Nous ne tardâmes point à gagner Chaillot. Nous logeâmes la première nuit à l’auberge, pour nous donner le temps de chercher une maison, ou du moins un appartement commode. Nous en trouvâmes, dès le lendemain, un de notre goût.26

Mon bonheur me parut d’abord établi d’une manière inébranlable. Manon était la douceur et la complaisance même. Elle avait pour moi des attentions si délicates, que je me crus trop parfaitement dédommagé de toutes mes peines. Comme nous avions acquis tous deux un peu d’expérience, nous raisonnâmes sur la solidité de notre fortune. Soixante mille francs, qui faisaient le fond de nos richesses, n’étaient pas une somme qui pût s’étendre autant que le cours d’une longue vie. Nous n’étions pas disposés d’ailleurs à resserrer trop notre dépense. La première vertu de Manon, non plus que la mienne, n’était pas l’économie. Voici le plan que je me proposai : Soixante mille francs, lui dis-je, peuvent nous soutenir pendant dix ans. Deux mille écus nous suffiront chaque année, si nous continuons de vivre à Chaillot. Nous y mènerons une vie honnête, mais simple. Notre unique dépense sera pour l’entretien d’un carrosse, et pour les spectacles. Nous nous réglerons. Vous aimez l’Opéra : nous irons deux fois la semaine. Pour le jeu, nous nous bornerons tellement que nos pertes ne passeront jamais deux pistoles. Il est impossible que, dans l’espace de dix ans, il n’arrive point de changement dans ma famille ; mon père est âgé, il peut mourir. Je me trouverai du bien, et nous serons alors au-dessus de toutes nos autres craintes.

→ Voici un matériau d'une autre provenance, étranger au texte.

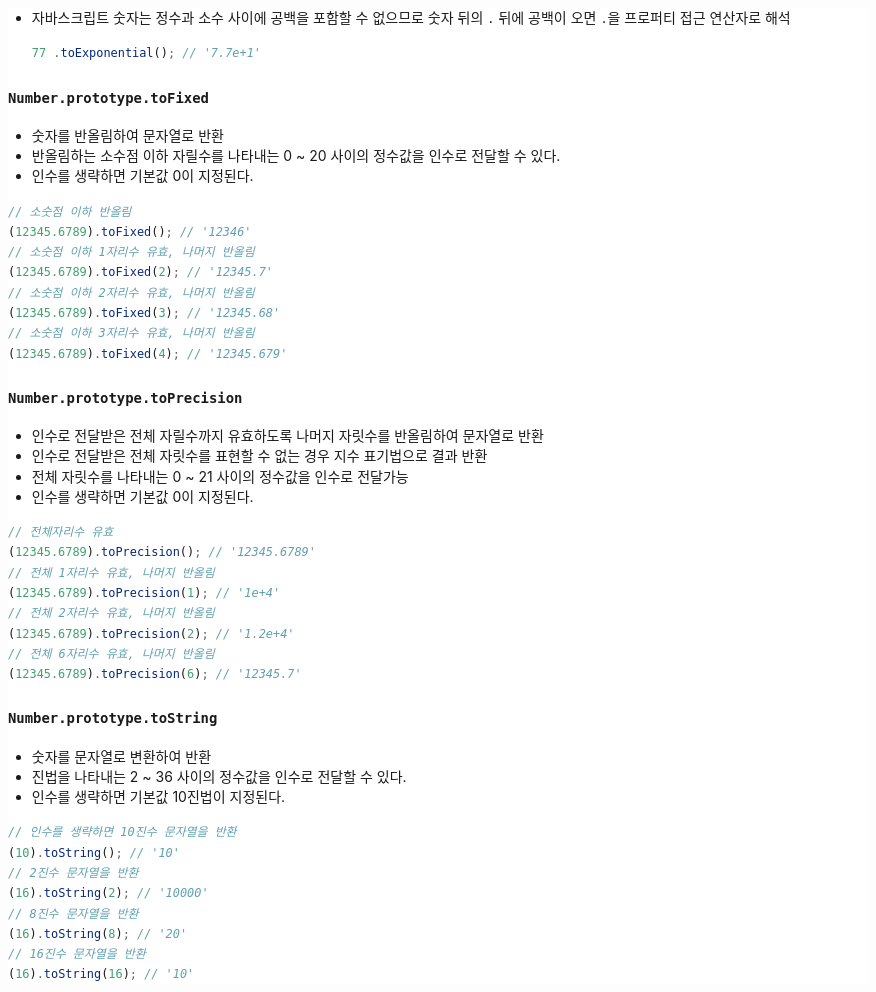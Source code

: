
   ```javascript
  ```
- 자바스크립트 숫자는 정수과 소수 사이에 공백을 포함할 수 없으므로 숫자 뒤의 `.` 뒤에 공백이 오면 `.`을 프로퍼티 접근 연산자로 해석
  ```javascript
  77 .toExponential(); // '7.7e+1'
  ```

### `Number.prototype.toFixed`
- 숫자를 반올림하여 문자열로 반환
- 반올림하는 소수점 이하 자릴수를 나타내는 0 ~ 20 사이의 정수값을 인수로 전달할 수 있다.
- 인수를 생략하면 기본값 0이 지정된다.

```javascript
// 소숫점 이하 반올림
(12345.6789).toFixed(); // '12346'
// 소숫점 이하 1자리수 유효, 나머지 반올림
(12345.6789).toFixed(2); // '12345.7'
// 소숫점 이하 2자리수 유효, 나머지 반올림
(12345.6789).toFixed(3); // '12345.68'
// 소숫점 이하 3자리수 유효, 나머지 반올림
(12345.6789).toFixed(4); // '12345.679'
```

### `Number.prototype.toPrecision`
- 인수로 전달받은 전체 자릴수까지 유효하도록 나머지 자릿수를 반올림하여 문자열로 반환
- 인수로 전달받은 전체 자릿수를 표현할 수 없는 경우 지수 표기법으로 결과 반환
- 전체 자릿수를 나타내는 0 ~ 21 사이의 정수값을 인수로 전달가능
- 인수를 생략하면 기본값 0이 지정된다.

```javascript
// 전체자리수 유효
(12345.6789).toPrecision(); // '12345.6789'
// 전체 1자리수 유효, 나머지 반올림
(12345.6789).toPrecision(1); // '1e+4'
// 전체 2자리수 유효, 나머지 반올림
(12345.6789).toPrecision(2); // '1.2e+4'
// 전체 6자리수 유효, 나머지 반올림
(12345.6789).toPrecision(6); // '12345.7'
```

### `Number.prototype.toString`
- 숫자를 문자열로 변환하여 반환
- 진법을 나타내는 2 ~ 36 사이의 정수값을 인수로 전달할 수 있다.
- 인수를 생략하면 기본값 10진법이 지정된다.

```javascript
// 인수를 생략하면 10진수 문자열을 반환
(10).toString(); // '10'
// 2진수 문자열을 반환
(16).toString(2); // '10000'
// 8진수 문자열을 반환
(16).toString(8); // '20'
// 16진수 문자열을 반환
(16).toString(16); // '10'
```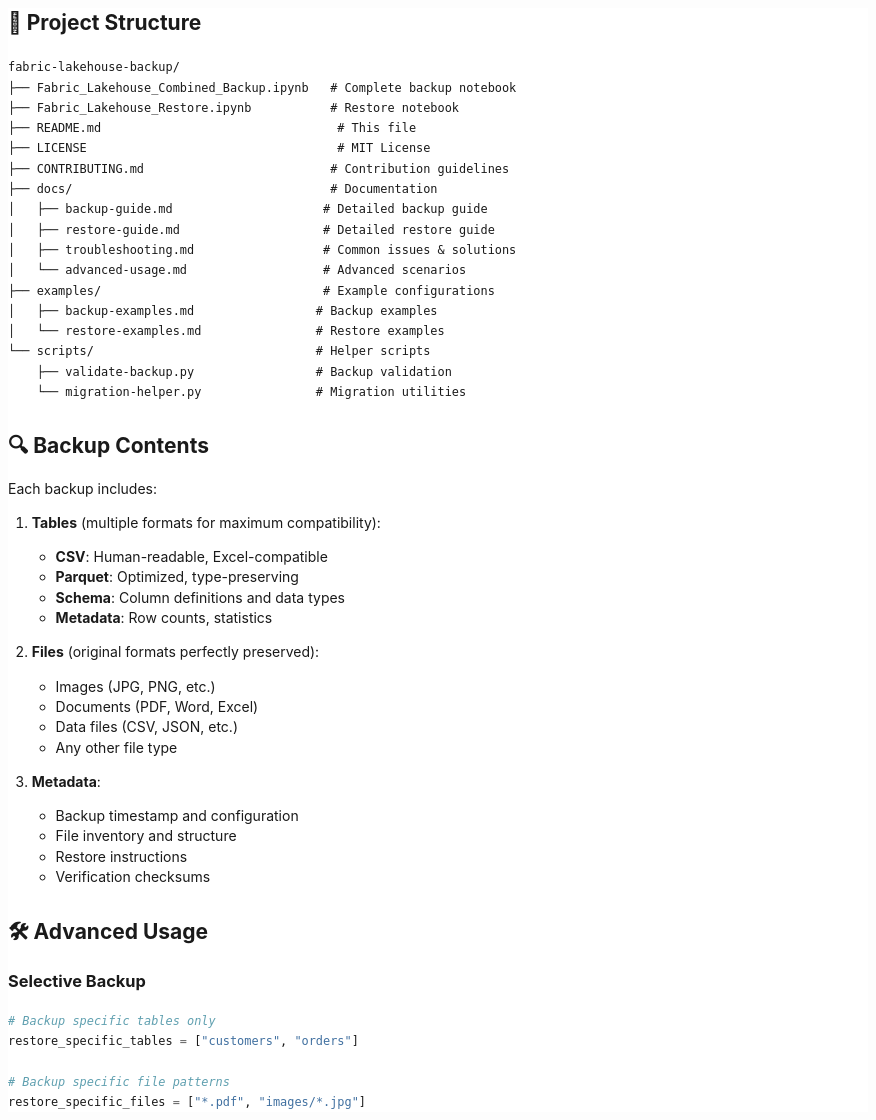 ## 📁 Project Structure

```
fabric-lakehouse-backup/
├── Fabric_Lakehouse_Combined_Backup.ipynb   # Complete backup notebook
├── Fabric_Lakehouse_Restore.ipynb           # Restore notebook
├── README.md                                 # This file
├── LICENSE                                   # MIT License
├── CONTRIBUTING.md                          # Contribution guidelines
├── docs/                                    # Documentation
│   ├── backup-guide.md                     # Detailed backup guide
│   ├── restore-guide.md                    # Detailed restore guide
│   ├── troubleshooting.md                  # Common issues & solutions
│   └── advanced-usage.md                   # Advanced scenarios
├── examples/                               # Example configurations
│   ├── backup-examples.md                 # Backup examples
│   └── restore-examples.md                # Restore examples
└── scripts/                               # Helper scripts
    ├── validate-backup.py                 # Backup validation
    └── migration-helper.py                # Migration utilities
```

## 🔍 Backup Contents

Each backup includes:

1. **Tables** (multiple formats for maximum compatibility):
   - **CSV**: Human-readable, Excel-compatible
   - **Parquet**: Optimized, type-preserving
   - **Schema**: Column definitions and data types
   - **Metadata**: Row counts, statistics

2. **Files** (original formats perfectly preserved):
   - Images (JPG, PNG, etc.)
   - Documents (PDF, Word, Excel)
   - Data files (CSV, JSON, etc.)
   - Any other file type

3. **Metadata**:
   - Backup timestamp and configuration
   - File inventory and structure
   - Restore instructions
   - Verification checksums

## 🛠️ Advanced Usage

### Selective Backup
```python
# Backup specific tables only
restore_specific_tables = ["customers", "orders"]

# Backup specific file patterns
restore_specific_files = ["*.pdf", "images/*.jpg"]
```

Cet arrangement n’eût pas été la plus folle action de ma vie, si nous eussions été assez sages pour nous y assujettir constamment Mais nos résolutions ne durèrent guère plus d’un mois. Manon était passionnée pour le plaisir ; je l’étais pour elle. Il nous naissait à tous moments, de nouvelles occasions de dépense ; et loin de regretter les sommes qu’elle employait quelquefois avec profusion je fus le premier à lui procurer tout ce que je croyais propre à lui plaire. Notre demeure de Chaillot commença même à lui devenir à charge. L’hiver approchait; tout le monde retournait à la ville, et la campagne devenait déserte. Elle me proposa de reprendre une maison à Paris. Je n’y consentis point; mais, pour la satisfaire en quelque chose, je lui dis que nous pouvions y louer un appartement meublé, et que nous y passerions la nuit lorsqu’il nous arriverait de quitter trop tard l’assemblée où nous allions plusieurs fois la semaine ; car l’incommodité de revenir si tard à Chaillot était le prétexte qu’elle apportait pour le vouloir quitter. Nous nous donnâmes ainsi deux logements, l’un à la ville, et l’autre à la campagne. Ce changement mit bientôt le dernier désordre dans nos affaires, en faisant naître deux aventures qui causèrent notre ruine.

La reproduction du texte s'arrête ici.